Par un bon matin de septembre, j’étais loin de me douter que l’action que j’ai faite le plus dans ma vie — celle de prendre un cliché à l’aide de mon appareil photo — allait mettre un frein à ma carrière de photographe que je bâtissais depuis plusieurs années… Voici le récit de LA photo qui a failli mettre un terme à mon rêve de vie.

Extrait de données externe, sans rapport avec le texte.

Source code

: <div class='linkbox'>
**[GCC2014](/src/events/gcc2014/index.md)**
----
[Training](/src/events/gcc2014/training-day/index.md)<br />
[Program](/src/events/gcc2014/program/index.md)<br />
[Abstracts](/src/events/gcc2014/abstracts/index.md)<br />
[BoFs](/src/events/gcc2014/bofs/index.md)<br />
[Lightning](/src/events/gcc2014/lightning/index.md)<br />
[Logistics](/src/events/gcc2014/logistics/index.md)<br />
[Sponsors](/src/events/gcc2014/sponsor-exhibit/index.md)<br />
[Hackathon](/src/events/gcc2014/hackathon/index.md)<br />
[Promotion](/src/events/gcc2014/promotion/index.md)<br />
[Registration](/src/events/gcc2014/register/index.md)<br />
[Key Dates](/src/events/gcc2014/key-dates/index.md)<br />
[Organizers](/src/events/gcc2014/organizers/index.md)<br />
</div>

Les prémices d’une photo en Gaspésie qui a mal tourné

Le matin du 3 septembre 2021, j’étais sur la route depuis environ une semaine, en Gaspésie plus précisément. J’arpentais ce magnifique secteur du Québec dans le cadre d’un mandat pour Bonjour Québec; un mandat au cours duquel j’ai pu explorer plus de 13 régions et une centaine de villes et villages dans toute la province. À ce moment dans le temps, on sortait à peine de la fâcheuse situation qui a mis le monde sur pause pendant plus de 2 ans et je recommençais à avoir plusieurs mandats avec différents clients. Tout allait à merveille pour moi — je me sentais revivre après un hiatus de voyage d’environ 2 ans.

Après avoir visité plusieurs secteurs de la région, j’étais finalement arrivé à Percé, ce qui signifiait que j’étais sur le point de finir mon road trip en Gaspésie. À ce point du périple, ça faisait environ 2 jours qu’il y avait des averses plutôt intenses dans le secteur. Mon activité qui était prévue cette journée-là, visiter le Parc national de l’Île-Bonaventure-et-du-Rocher-Percé, a été annulée à cause de la mauvaise température.

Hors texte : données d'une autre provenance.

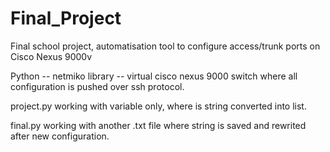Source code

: # Final_Project
Final school project, automatisation tool to configure access/trunk ports on Cisco Nexus 9000v

Python -- netmiko library -- virtual cisco nexus 9000 switch where all configuration is pushed over ssh protocol.


project.py
  working with variable only, where is string converted into list.
  
final.py
  working with another .txt file where string is saved and rewrited after new configuration.
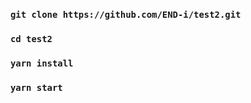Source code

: ### `git clone https://github.com/END-i/test2.git`
### `cd test2`
### `yarn install`
### `yarn start`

7 h 23 — Quelques minutes avant la prise de la fameuse photo…

En recevant un appel de la Sépaq m’indiquant que mon activité de la journée est annulée, j’ouvre les rideaux de ma chambre de môtel. C’est à ce moment que je constate que le vent s’est mêlé à la pluie et que la tempête fait rage. Au loin, des vagues, hautes comme ma personne, se déchaînaient.


8 h 00 — Je me rends au bâtiment principal du môtel pour déjeuner

Comme la salle à manger du môtel était séparée des chambres à coucher, je devais passer par l’extérieur. Étant donné que je n’avais jamais capté la Gaspésie, et Percé, dans ces conditions météorologiques, je décide de traîner mon appareil-photo en allant déjeuner — on ne sait jamais quand une opportunité photographique peut survenir.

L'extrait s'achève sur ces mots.